I just joined and frankly having a hard time navigating.  I want to post a thread on a Starwood topic and see my replies how would I go about this please be specific


----------



## DeniseM (Mar 25, 2013)

You have already replied on the Starwood forum - click here - http://tugbbs.com/forums/showthread.php?p=1442982#post1442982


----------



## brigechols (Mar 25, 2013)

Welcome! Go to the Starwood board and start a new thread. Then go to thread tools and select "Subscribe to this thread" to receive an automatic update with replies.


----------



## Passepartout (Mar 25, 2013)

Go to the Starwood forum.
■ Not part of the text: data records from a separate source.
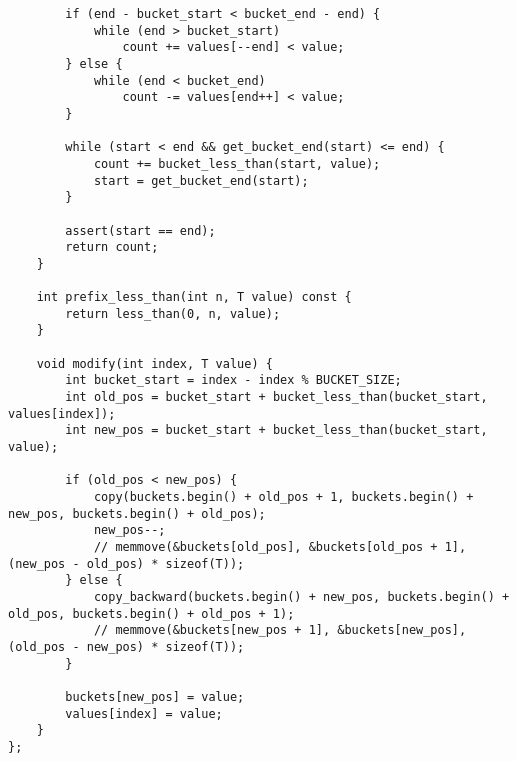 \documentclass{article}
\begin{document}
\begin{verbatim}
        if (end - bucket_start < bucket_end - end) {
            while (end > bucket_start)
                count += values[--end] < value;
        } else {
            while (end < bucket_end)
                count -= values[end++] < value;
        }

        while (start < end && get_bucket_end(start) <= end) {
            count += bucket_less_than(start, value);
            start = get_bucket_end(start);
        }

        assert(start == end);
        return count;
    }

    int prefix_less_than(int n, T value) const {
        return less_than(0, n, value);
    }

    void modify(int index, T value) {
        int bucket_start = index - index % BUCKET_SIZE;
        int old_pos = bucket_start + bucket_less_than(bucket_start, values[index]);
        int new_pos = bucket_start + bucket_less_than(bucket_start, value);

        if (old_pos < new_pos) {
            copy(buckets.begin() + old_pos + 1, buckets.begin() + new_pos, buckets.begin() + old_pos);
            new_pos--;
            // memmove(&buckets[old_pos], &buckets[old_pos + 1], (new_pos - old_pos) * sizeof(T));
        } else {
            copy_backward(buckets.begin() + new_pos, buckets.begin() + old_pos, buckets.begin() + old_pos + 1);
            // memmove(&buckets[new_pos + 1], &buckets[new_pos], (old_pos - new_pos) * sizeof(T));
        }

        buckets[new_pos] = value;
        values[index] = value;
    }
};\end{verbatim}
\end{document}

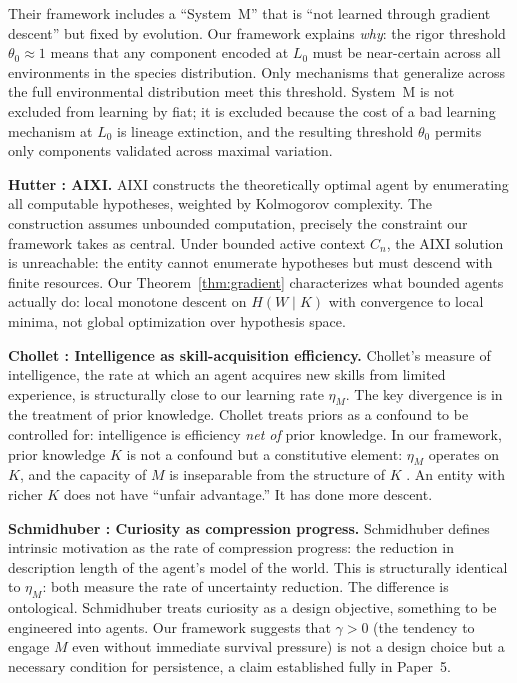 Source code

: \documentclass[11pt]{article}
\theoremstyle{definition}
\begin{document}
Their framework includes a ``System~M'' that is ``not learned through
gradient descent'' but fixed by evolution. Our framework explains
\emph{why}: the rigor threshold $\theta_0 \approx 1$ means that any
component encoded at $L_0$ must be near-certain across all
environments in the species distribution. Only mechanisms that
generalize across the full environmental distribution meet this
threshold. System~M is not excluded from learning by fiat; it
is excluded because the cost of a bad learning mechanism at $L_0$ is
lineage extinction, and the resulting threshold $\theta_0$ permits
only components validated across maximal variation.

\textbf{Hutter \cite{Hutter2005}: AIXI.}
AIXI constructs the theoretically optimal agent by enumerating all
computable hypotheses, weighted by Kolmogorov complexity. The
construction assumes unbounded computation, precisely the
constraint our framework takes as central. Under bounded active
context $C_n$, the AIXI solution is unreachable: the entity cannot
enumerate hypotheses but must descend with finite resources. Our
Theorem~\ref{thm:gradient} characterizes what bounded agents actually
do: local monotone descent on $H(W \mid K)$ with convergence to local
minima, not global optimization over hypothesis space.

\textbf{Chollet \cite{Chollet2019}: Intelligence as
skill-acquisition efficiency.}
Chollet's measure of intelligence, the rate at which an agent
acquires new skills from limited experience, is structurally close
to our learning rate $\eta_M$. The key divergence is in the treatment
of prior knowledge. Chollet treats priors as a confound to be
controlled for: intelligence is efficiency \emph{net of} prior
knowledge. In our framework, prior knowledge $K$ is not a confound
but a constitutive element: $\eta_M$ operates on $K$, and the
capacity of $M$ is inseparable from the structure of $K$
\cite{McCarthy2026c}. An entity with richer $K$ does not have
``unfair advantage.'' It has done more descent.

\textbf{Schmidhuber \cite{Schmidhuber2010}: Curiosity as compression
progress.}
Schmidhuber defines intrinsic motivation as the rate of compression
progress: the reduction in description length of the agent's model
of the world. This is structurally identical to $\eta_M$: both
measure the rate of uncertainty reduction. The difference is
ontological. Schmidhuber treats curiosity as a design objective,
something to be engineered into agents. Our framework suggests that
$\gamma > 0$ (the tendency to engage $M$ even without immediate survival
pressure) is not a design choice but a necessary condition for
persistence, a claim established fully in Paper~5.
\end{document}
At the top left corner, you'll find a button marked 'New Thread'. Click that, enter a Title, and post away. when finished, at the bottom of the area where you typed your message, there are two buttons, 'Submit Post' or 'Preview Thread'. If you want to see what your thread will look like, click 'Preview', make whatever edits you wish then click Submit to post it. That's all there is to it.

Welcome to TUG


----------



## TUGBrian (Mar 25, 2013)

can also find help topics for most common forum tasks here

http://www.tugbbs.com/forums/showthread.php?t=21619


----------



## Sumrlusha (Mar 25, 2013)

Thank you all


----------